*** Opening of Exercise materials ***

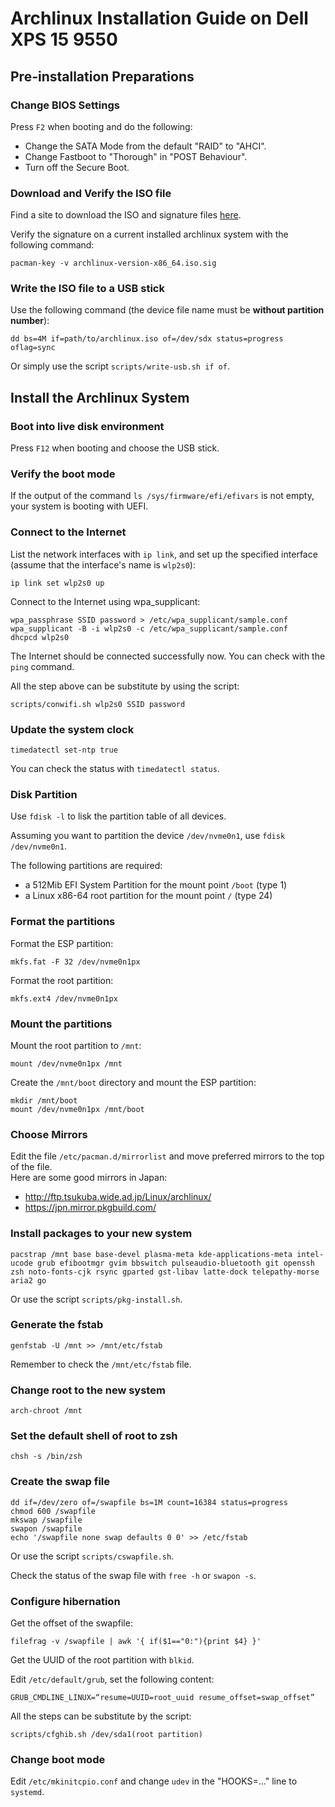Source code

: Archlinux Installation Guide on Dell  XPS 15 9550
===

Pre-installation Preparations
---

### Change BIOS Settings

Press `F2` when booting and do the following:

- Change the SATA Mode from the default "RAID" to "AHCI".
- Change Fastboot to "Thorough" in "POST Behaviour".
- Turn off the Secure Boot.

### Download and Verify the ISO file

Find a site to download the ISO and signature files [here](https://www.archlinux.org/download/).

Verify the signature on a current installed archlinux system with the following command:

	pacman-key -v archlinux-version-x86_64.iso.sig

### Write the ISO file to a USB stick

Use the following command (the device file name must be **without partition number**):

	dd bs=4M if=path/to/archlinux.iso of=/dev/sdx status=progress oflag=sync

Or simply use the script `scripts/write-usb.sh if of`.


Install the Archlinux System
---

### Boot into live disk environment

Press `F12` when booting and choose the USB stick.

### Verify the boot mode

If the output of the command `ls /sys/firmware/efi/efivars` is not empty, your system is booting with UEFI.

### Connect to the Internet

List the network interfaces with `ip link`, and set up the specified interface (assume that the interface's name is `wlp2s0`):

	ip link set wlp2s0 up

Connect to the Internet using wpa_supplicant:

	wpa_passphrase SSID password > /etc/wpa_supplicant/sample.conf
	wpa_supplicant -B -i wlp2s0 -c /etc/wpa_supplicant/sample.conf
	dhcpcd wlp2s0

The Internet should be connected successfully now. You can check with the `ping` command.

All the step above can be substitute by using the script:

	scripts/conwifi.sh wlp2s0 SSID password

### Update the system clock

	timedatectl set-ntp true

You can check the status with `timedatectl status`.

### Disk Partition

Use `fdisk -l` to lisk the partition table of all devices.

Assuming you want to partition the device `/dev/nvme0n1`, use `fdisk /dev/nvme0n1`.

The following partitions are required:

- a 512Mib EFI System Partition for the mount point `/boot` (type 1)
- a Linux x86-64 root partition for the mount point `/` (type 24)

### Format the partitions

Format the ESP partition:

	mkfs.fat -F 32 /dev/nvme0n1px

Format the root partition:

	mkfs.ext4 /dev/nvme0n1px

### Mount the partitions

Mount the root partition to `/mnt`:

	mount /dev/nvme0n1px /mnt

Create the `/mnt/boot` directory and mount the ESP partition:

	mkdir /mnt/boot
	mount /dev/nvme0n1px /mnt/boot

### Choose Mirrors

Edit the file `/etc/pacman.d/mirrorlist` and move preferred mirrors to the top of the file.  
Here are some good mirrors in Japan:

- <http://ftp.tsukuba.wide.ad.jp/Linux/archlinux/>
- <https://jpn.mirror.pkgbuild.com/>

### Install packages to your new system

	pacstrap /mnt base base-devel plasma-meta kde-applications-meta intel-ucode grub efibootmgr gvim bbswitch pulseaudio-bluetooth git openssh zsh noto-fonts-cjk rsync gparted gst-libav latte-dock telepathy-morse aria2 go

Or use the script `scripts/pkg-install.sh`.

### Generate the fstab

	genfstab -U /mnt >> /mnt/etc/fstab

Remember to check the `/mnt/etc/fstab` file.

### Change root to the new system

	arch-chroot /mnt

### Set the default shell of root to zsh

	chsh -s /bin/zsh

### Create the swap file

	dd if=/dev/zero of=/swapfile bs=1M count=16384 status=progress
	chmod 600 /swapfile
	mkswap /swapfile
	swapon /swapfile
	echo '/swapfile none swap defaults 0 0' >> /etc/fstab

Or use the script `scripts/cswapfile.sh`.

Check the status of the swap file with `free -h` or `swapon -s`.

### Configure hibernation

Get the offset of the swapfile:

	filefrag -v /swapfile | awk '{ if($1=="0:"){print $4} }'

Get the UUID of the root partition with `blkid`.

Edit `/etc/default/grub`, set the following content:

	GRUB_CMDLINE_LINUX=“resume=UUID=root_uuid resume_offset=swap_offset”

All the steps can be substitute by the script:

	scripts/cfghib.sh /dev/sda1(root partition)

### Change boot mode

Edit `/etc/mkinitcpio.conf` and change `udev` in the "HOOKS=..." line to `systemd`.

*** Close of Exercise materials ***

Exercise aim: Output only the lines running from the top of the data above to the line with "### Mount the partitions", inclusive, word for word and without pictures.

Completed exercise:
Source code

: Archlinux Installation Guide on Dell  XPS 15 9550
===

Pre-installation Preparations
---

### Change BIOS Settings

Press `F2` when booting and do the following:

- Change the SATA Mode from the default "RAID" to "AHCI".
- Change Fastboot to "Thorough" in "POST Behaviour".
- Turn off the Secure Boot.

### Download and Verify the ISO file

Find a site to download the ISO and signature files [here](https://www.archlinux.org/download/).

Verify the signature on a current installed archlinux system with the following command:

	pacman-key -v archlinux-version-x86_64.iso.sig

### Write the ISO file to a USB stick

Use the following command (the device file name must be **without partition number**):

	dd bs=4M if=path/to/archlinux.iso of=/dev/sdx status=progress oflag=sync

Or simply use the script `scripts/write-usb.sh if of`.


Install the Archlinux System
---

### Boot into live disk environment

Press `F12` when booting and choose the USB stick.

### Verify the boot mode

If the output of the command `ls /sys/firmware/efi/efivars` is not empty, your system is booting with UEFI.

### Connect to the Internet

List the network interfaces with `ip link`, and set up the specified interface (assume that the interface's name is `wlp2s0`):

	ip link set wlp2s0 up

Connect to the Internet using wpa_supplicant:

	wpa_passphrase SSID password > /etc/wpa_supplicant/sample.conf
	wpa_supplicant -B -i wlp2s0 -c /etc/wpa_supplicant/sample.conf
	dhcpcd wlp2s0

The Internet should be connected successfully now. You can check with the `ping` command.

All the step above can be substitute by using the script:

	scripts/conwifi.sh wlp2s0 SSID password

### Update the system clock

	timedatectl set-ntp true

You can check the status with `timedatectl status`.

### Disk Partition

Use `fdisk -l` to lisk the partition table of all devices.

Assuming you want to partition the device `/dev/nvme0n1`, use `fdisk /dev/nvme0n1`.

The following partitions are required:

- a 512Mib EFI System Partition for the mount point `/boot` (type 1)
- a Linux x86-64 root partition for the mount point `/` (type 24)

### Format the partitions

Format the ESP partition:

	mkfs.fat -F 32 /dev/nvme0n1px

Format the root partition:

	mkfs.ext4 /dev/nvme0n1px

### Mount the partitions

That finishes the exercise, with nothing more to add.